The children begin to sing the song, as the "snake" begins to run (without separating) passing repeatedly under the arch. The lyrics of the song are such that the last of the word of each stanza can be repeated at will, and the children might decide to bring the arch down to "capture" someone. The fun in the game is not knowing when the arch will fall, "capturing" one of the children.

The children who form the arch then ask: "With whom will you stay? Melón or Sandía?" The captured child must then queue up next to the "fruit" of his choice, thereby forming another arch through which the line must pass.

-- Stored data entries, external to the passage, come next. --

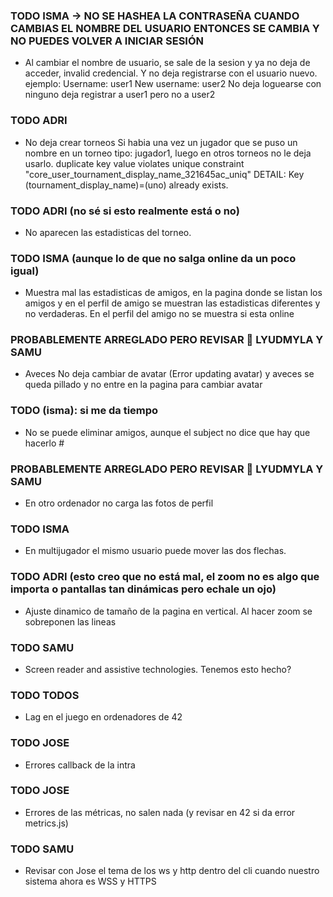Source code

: ### TODO ISMA -> NO SE HASHEA LA CONTRASEÑA CUANDO CAMBIAS EL NOMBRE DEL USUARIO ENTONCES SE CAMBIA Y NO PUEDES VOLVER A INICIAR SESIÓN
- Al cambiar el nombre de usuario, se sale de la sesion y ya no deja de acceder, invalid credencial. Y no deja registrarse con el usuario nuevo. 
ejemplo:
Username: user1
New username: user2
No deja loguearse con ninguno
deja registrar a user1 pero no a user2


### TODO ADRI
- No deja crear torneos Si habia una vez un jugador que se puso un nombre en un torneo tipo: jugador1, luego en otros torneos no le deja usarlo.
duplicate key value violates unique constraint "core_user_tournament_display_name_321645ac_uniq"
DETAIL: Key (tournament_display_name)=(uno) already exists.

### TODO ADRI (no sé si esto realmente está o no)
- No aparecen las estadisticas del torneo.

### TODO ISMA (aunque lo de que no salga online da un poco igual)
- Muestra mal las estadisticas de amigos, en la pagina donde se listan los amigos y en el perfil de amigo se muestran las estadisticas diferentes y no verdaderas. En el perfil del amigo no se muestra si esta online

### PROBABLEMENTE ARREGLADO PERO REVISAR 🔔 LYUDMYLA Y SAMU
- Aveces No deja cambiar de avatar (Error updating avatar) y aveces se queda pillado y no entre en la pagina para cambiar avatar 

### TODO (isma): si me da tiempo
- No se puede eliminar amigos, aunque el subject no dice que hay que hacerlo # 

### PROBABLEMENTE ARREGLADO PERO REVISAR 🔔 LYUDMYLA Y SAMU
- En otro ordenador no carga las fotos de perfil

### TODO ISMA
- En multijugador el mismo usuario puede mover las dos flechas.

### TODO ADRI (esto creo que no está mal, el zoom no es algo que importa o pantallas tan dinámicas pero echale un ojo)
- Ajuste dinamico de tamaño de la pagina en vertical. Al hacer zoom se sobreponen las lineas

### TODO SAMU
- Screen reader and assistive technologies. Tenemos esto hecho?

### TODO TODOS
- Lag en el juego en ordenadores de 42
   

### TODO JOSE 
- Errores callback de la intra

### TODO JOSE
- Errores de las métricas, no salen nada (y revisar en 42 si da error metrics.js)

### TODO SAMU
- Revisar con Jose el tema de los ws y http dentro del cli cuando nuestro sistema ahora es WSS y HTTPS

Once all children that formed the original line are divided between "melón" and "sandía", the resulting queues must compete in a game of tug of war.

==The Verses==

The words to the song are:

Spanish:

"A la víbora, víbora

de la mar, de la mar

por aquí pueden pasar.

Los de adelante corren mucho

y los de atrás se quedarán

tras, tras, tras, tras.

Una mexicana que fruta vendía

ciruela, chabacano, melón o sandía.

Verbena, verbena, jardín de matatena.

Verbena, verbena, la virgen de la cueva.

Campanita de oro déjame pasar,

Con todos mis hijos menos el de atrás

Tras, tras, tras, tras.

Será melón, será sandía

será la vieja del otro día

día, día, día, día.

El puente está quebrado,

que lo manden componer

Con cáscaras de huevo

y pedazos de oropel

pel, pel, pel, pel."

English Translation:

 "To the snake, the snake

 Of the sea, of the sea

 All of you can pass through here,

 Those up front run quickly

 Those at back are left behind

 'hind, 'hind, 'hind, 'hind.

 One Mexican (woman), who sold fruits

 Plums, apricots, cantaloupes or watermelons

 Verbena, verbena, garden of jacks

 Verbena, verbena, the virgin of the cave

 Little golden bell, let me pass

 With all my children, except the one that's last

 Last, last, last, last.

 Will it be cantaloupe? Will it be watermelon?

 Will it be the old lady we saw the other day?

 Day, day, day, day.

 The bridge is broken

 Send someone to have it fixed

 With broken bits of eggshells

 And pieces of aluminum foil

 Foil, foil, foil, foil".

==Variations==

In Mexico, it has become quite popular to play this game at weddings. In this variation, single men and women are often divided, the groom and bride standing on chairs to form the arch under which everyone passes. (The groom often uses the veil or train of the bride's dress). In this case, the song is not sung, and the rhythm of music is followed, which gets faster and faster, the participants struggling to keep the "snake" together, while running through tables, chairs and the couple. At the end of the game, depending on the sex of the participants, the bride throws from her chair the wedding bouquet, and the groom the garter. The bouquet used to be a symbol of happiness, but in today's practice the single woman who catches the bouquet is believed to be the next to marry. Same goes to the single man who catches the garter. In some instances, it is said that they will marry each other.

In Spain the game is known as "pasemisí".

==Similar games in other traditions==
Similar games such as these exist in other traditions as well. This game can be likened to "London Bridge is Falling Down" in English-speaking countries, and a similar game in Japan exists, played to a song called Toryanse.